Last fall, we shared some tips about when to plant garlic in your garden as well as how to plant garlic. Now that the winter is over and we’re well into spring, we’d like to share some helpful and realistic tips on how to grow garlic.
This is the first year that Wes and I are attempting to grow our own garlic. We planted the cloves last fall in an area of our yard that gets full sun. Now that warmer weather is upon us, we’re seeing the garlic shoots grow more and more each day. The photos shared in today’s post were taken about three weeks ago.
The varieties of garlic that we planted last fall will all harvest mid-summer, and we’re looking forward to enjoying the fruits of our labour later this season!
Today, I’d like to share some practical advice with you when it comes to growing your own garlic.
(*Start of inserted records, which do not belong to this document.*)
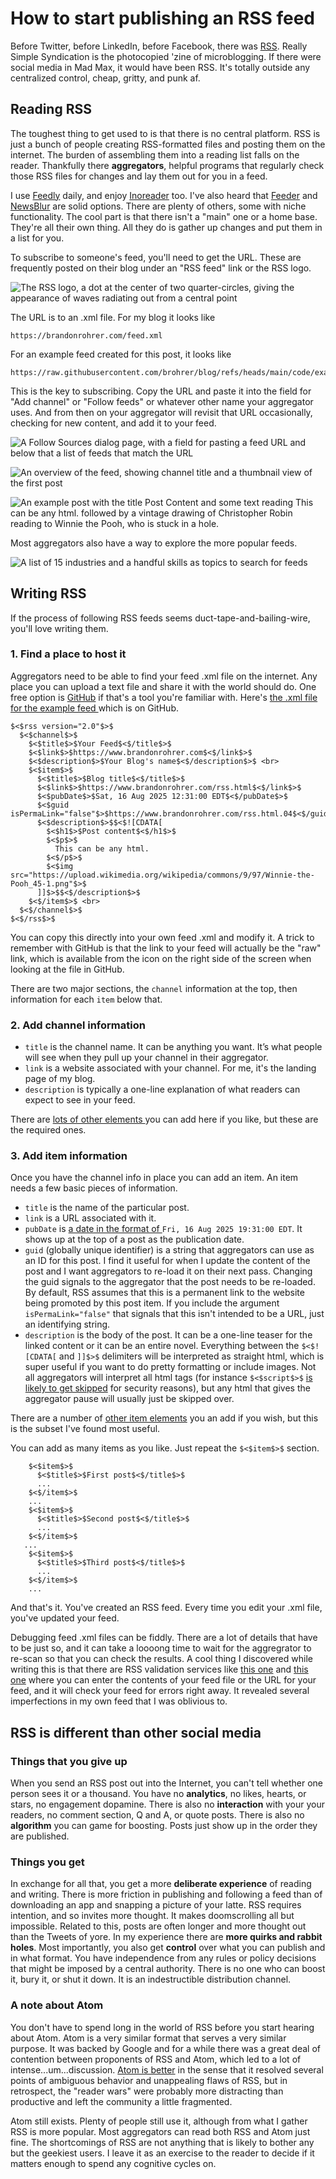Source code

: # How to start publishing an RSS feed

Before Twitter, before LinkedIn, before Facebook, there was
[RSS](https://en.wikipedia.org/wiki/RSS).
Really Simple Syndication is the photocopied 'zine of microblogging.
If there were social media in Mad Max, it would have been RSS. It's
totally outside any centralized control, cheap, gritty, and punk af. 

## Reading RSS

The toughest thing to get used to is that there is no central platform.
RSS is just a bunch of people creating RSS-formatted files and posting them
on the internet. The burden of assembling them into a reading list falls
on the reader. Thankfully there **aggregators**, helpful programs that regularly
check those RSS files for changes and lay them out for you in a feed.

I use [Feedly](https://feedly.com) daily, and enjoy
[Inoreader](https://www.inoreader.com) too. I've also heard that 
[Feeder](https://feeder.co) and 
[NewsBlur](https://newsblur.com) are solid options. There are plenty
of others, some with niche functionality. The cool part is that there isn't
a "main" one or a home base. They're all their own thing. All they do
is gather up changes and put them in a list for you.

To subscribe to someone's feed, you'll need to get the URL. These are
frequently posted on their blog under an "RSS feed" link or the
RSS logo.

![The RSS logo, a dot at the center of two quarter-circles, 
giving the appearance of waves radiating out from a central point
](https://upload.wikimedia.org/wikipedia/en/4/43/Feed-icon.svg)

The URL is to an .xml file. For my blog it looks like

```
https://brandonrohrer.com/feed.xml
```

For an example feed created for this post, it looks like

```
https://raw.githubusercontent.com/brohrer/blog/refs/heads/main/code/example_feed.xml
```

This is the key to subscribing. Copy the URL and paste it into the
field for 
"Add channel" or "Follow feeds" or whatever other name your aggregator uses.
And from then on your aggregator will revisit that URL occasionally,
checking for new content, and add it to your feed.

![A Follow Sources dialog page, with a field for pasting a feed URL
and below that a list of feeds that match the URL
](https://raw.githubusercontent.com/brohrer/blog_images/refs/heads/main/rss/follow_sources.png "A Follow Sources dialog from Feedly")

![An overview of the feed, showing channel title and a thumbnail
view of the first post
](https://raw.githubusercontent.com/brohrer/blog_images/refs/heads/main/rss/feed_overview.png "A channel overview on Feedly")

![An example post with the title Post Content and some text reading 
This can be any html.
followed by a vintage drawing of Christopher Robin reading to 
Winnie the Pooh, who is stuck in a hole.
](https://raw.githubusercontent.com/brohrer/blog_images/refs/heads/main/rss/example_post.png "An example post, viewed on Feedly")

Most aggregators also have a way to explore the more popular feeds.

![A list of 15 industries and a handful skills as topics to search for feeds
](https://raw.githubusercontent.com/brohrer/blog_images/refs/heads/main/rss/feed_topics.png "Some popular feed topics, offered on Feedly")

## Writing RSS

If the process of following RSS feeds seems duct-tape-and-bailing-wire,
you'll love writing them.

### 1. Find a place to host it

Aggregators need to be able to find your feed .xml file on the internet.
Any place you can upload a text file and share it with the world should do.
One free option is [GitHub](https://www.github.com) if that's a tool
you're familiar with. Here's 
[the .xml file for the example feed
](https://github.com/brohrer/blog/blob/main/code/example_feed.xml)
which is on GitHub.

```
$<$rss version="2.0"$>$
  $<$channel$>$
    $<$title$>$Your Feed$<$/title$>$
    $<$link$>$https://www.brandonrohrer.com$<$/link$>$
    $<$description$>$Your Blog's name$<$/description$>$ <br>
    $<$item$>$
      $<$title$>$Blog title$<$/title$>$
      $<$link$>$https://www.brandonrohrer.com/rss.html$<$/link$>$
      $<$pubDate$>$Sat, 16 Aug 2025 12:31:00 EDT$<$/pubDate$>$
      $<$guid isPermaLink="false"$>$https://www.brandonrohrer.com/rss.html.04$<$/guid$>$
      $<$description$>$$<$![CDATA[
        $<$h1$>$Post content$<$/h1$>$
        $<$p$>$
          This can be any html.
        $<$/p$>$
        $<$img src="https://upload.wikimedia.org/wikipedia/commons/9/97/Winnie-the-Pooh_45-1.png"$>$
      ]]$>$$<$/description$>$
    $<$/item$>$ <br>
  $<$/channel$>$
$<$/rss$>$
```

You can copy this directly into your own feed .xml and modify it. 
A trick to remember with GitHub is that the link to your feed will actually
be the "raw" link, which is available from the icon on the right side
of the screen when looking at the file in GitHub.

There are two major sections, the `channel` information at the top,
then information for each `item` below that.

### 2. Add channel information

- `title` is the channel name. It can be anything you want. It’s what
people will see when they pull up your channel in their aggregator.
- `link` is a website associated with your channel. For me, it's the
landing page of my blog.
- `description` is typically a one-line explanation of what readers can
expect to see in your feed.

There are [lots of other elements
](https://www.rssboard.org/rss-specification#optionalChannelElements)
you can add here if you like, but these are the required ones.

### 3. Add item information

Once you have the channel info in place you can add an item.
An item needs a few basic pieces of information.

- `title` is the name of the particular post. 
- `link` is a URL associated with it.
- `pubDate` is [a date in the format of
](https://whitep4nth3r.com/blog/how-to-format-dates-for-rss-feeds-rfc-822/#valid-rfc-822-date-format)
`Fri, 16 Aug 2025 19:31:00 EDT`. It shows up at the top of a post as
the publication date.
- `guid` (globally unique identifier) is a string that aggregators can use
as an ID for this post. I find it useful for when I update the content
of the post and I want aggregators to re-load it on their next pass.
Changing the guid signals to the aggregator that the post needs to be
re-loaded. By default, RSS assumes that this is a permanent link to the
website being promoted by this post item. If you include the argument
`isPermaLink="false"` that signals that this isn't intended to be a URL, just
an identifying string.
- `description` is the body of the post. It can be a one-line teaser
for the linked content or it can be an entire novel. Everything
between the `$<$![CDATA[` and `]]$>$` delimiters will be interpreted as straight
html, which is super useful if you want to do pretty formatting or
include images. Not all aggregators will interpret all html tags
(for instance `$<$script$>$`
[is likely to get skipped](https://validator.w3.org/feed/docs/warning/SecurityRisk.html)
for security reasons),
but any html that gives the aggregator pause will usually just be skipped over.

There are a number of
[other item elements](https://www.rssboard.org/rss-specification#hrelementsOfLtitemgt)
you an add if you wish, but this is the subset I've found most useful.

You can add as many items as you like. Just repeat the `$<$item$>$` section.

```...
    $<$item$>$
      $<$title$>$First post$<$/title$>$
      ...
    $<$/item$>$
    ...
    $<$item$>$
      $<$title$>$Second post$<$/title$>$
      ...
    $<$/item$>$
   ...
    $<$item$>$
      $<$title$>$Third post$<$/title$>$
      ...
    $<$/item$>$
    ...
```

And that's it. You've created an RSS feed. Every time you edit your .xml
file, you've updated your feed.

Debugging feed .xml files can be fiddly. There are a lot of details that
have to be just so, and it can take a loooong time to
wait for the aggregrator to re-scan so that you can check the results.
A cool thing I discovered while writing this is that there are RSS
validation services like 
[this one](https://validator.w3.org/feed/) and
[this one](https://www.rssboard.org/rss-validator/check.cgi)
where you can
enter the contents of your feed file or the URL for your feed,
and it will check your feed for errors
right away. It revealed several imperfections in my own feed that I 
was oblivious to.

## RSS is different than other social media

### Things that you give up

When you send an RSS post out into the Internet, you can't tell whether one
person sees it or a thousand. You have no **analytics**, no likes, hearts,
or stars, no engagement dopamine. There is also no **interaction** with your
your readers, no comment section, Q and A, or quote posts.
There is also no **algorithm** you can game for boosting. Posts
just show up in the order they are published.

### Things you get

In exchange for all that, you get a more **deliberate experience** of reading and writing.
There is more friction in publishing and following a feed than of downloading
an app and snapping a picture of your latte.
RSS requires intention, and so invites more thought.
It makes doomscrolling all but impossible.
Related to this, posts are often longer and more thought out than
the Tweets of yore. In my experience there are
**more quirks and rabbit holes**.
Most importantly, you also get **control** over what you can publish and
in what format.  You have independence from any rules or policy decisions
that might be imposed by a central authority.
There is no one who can boost it, bury it, or shut it down.
It is an indestructible distribution channel.

### A note about Atom

You don't have to spend long in the world of RSS before you start hearing about
Atom. Atom is a very similar format that serves a very similar purpose.
It was backed by Google and for a while there was a great deal of contention
between proponents of RSS and Atom, which led to a lot of intense...um...discussion. 
[Atom is better](https://danielmiessler.com/blog/atom-rss-why-we-should-just-call-them-feeds-instead-of-rss-feeds)
in the sense that it resolved several points of ambiguous behavior and
unappealing flaws of RSS, but in retrospect, the "reader wars" were probably
more distracting than productive and left the community a little fragmented.

Atom still exists. Plenty of people still use it, although from what
I gather RSS is more popular. Most aggregators can read both RSS and Atom just fine.
The shortcomings of RSS are not anything that is likely to bother any but
the geekiest users. I leave it as an exercise to the reader to decide if it
matters enough to spend any cognitive cycles on.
If you’re contemplating how to grow garlic, here’s what we’ve learned so far:
- Record which variety of garlic is planted in which row of your garlic garden. I told you last fall that we were keeping track and were going to label each row of garlic in the spring, and do you think I can find our list anywhere?! The consolation is that we only planted four garlic varieties, and Wes and I are both confident the garlic is planted alphabetically (Israeli, Persian star, Sicilian, with a row of elephant garlic at the end) so we have that going for us.
- Make sure you leave enough space between each clove of garlic. We heard from a seasoned source that if you plant your garlic cloves too close together, they can cluster. Wes and I spaced our rows of garlic about 6 inches apart, with about 4 to 6 inches between each clove. As you can see from the photos in today’s post, the shoots aren’t necessarily growing up evenly.
- Depending on your taste preferences, you will want to water your garlic garden regularly. The more you water your garlic as it grows, the more mellow it will taste when you harvest it. On the other hand, the drier the season or the less you water your garlic, the more potent it will taste when you harvest it.
More to come as the season moves along! If you’re a seasoned gardener, what are your best practices for growing garlic?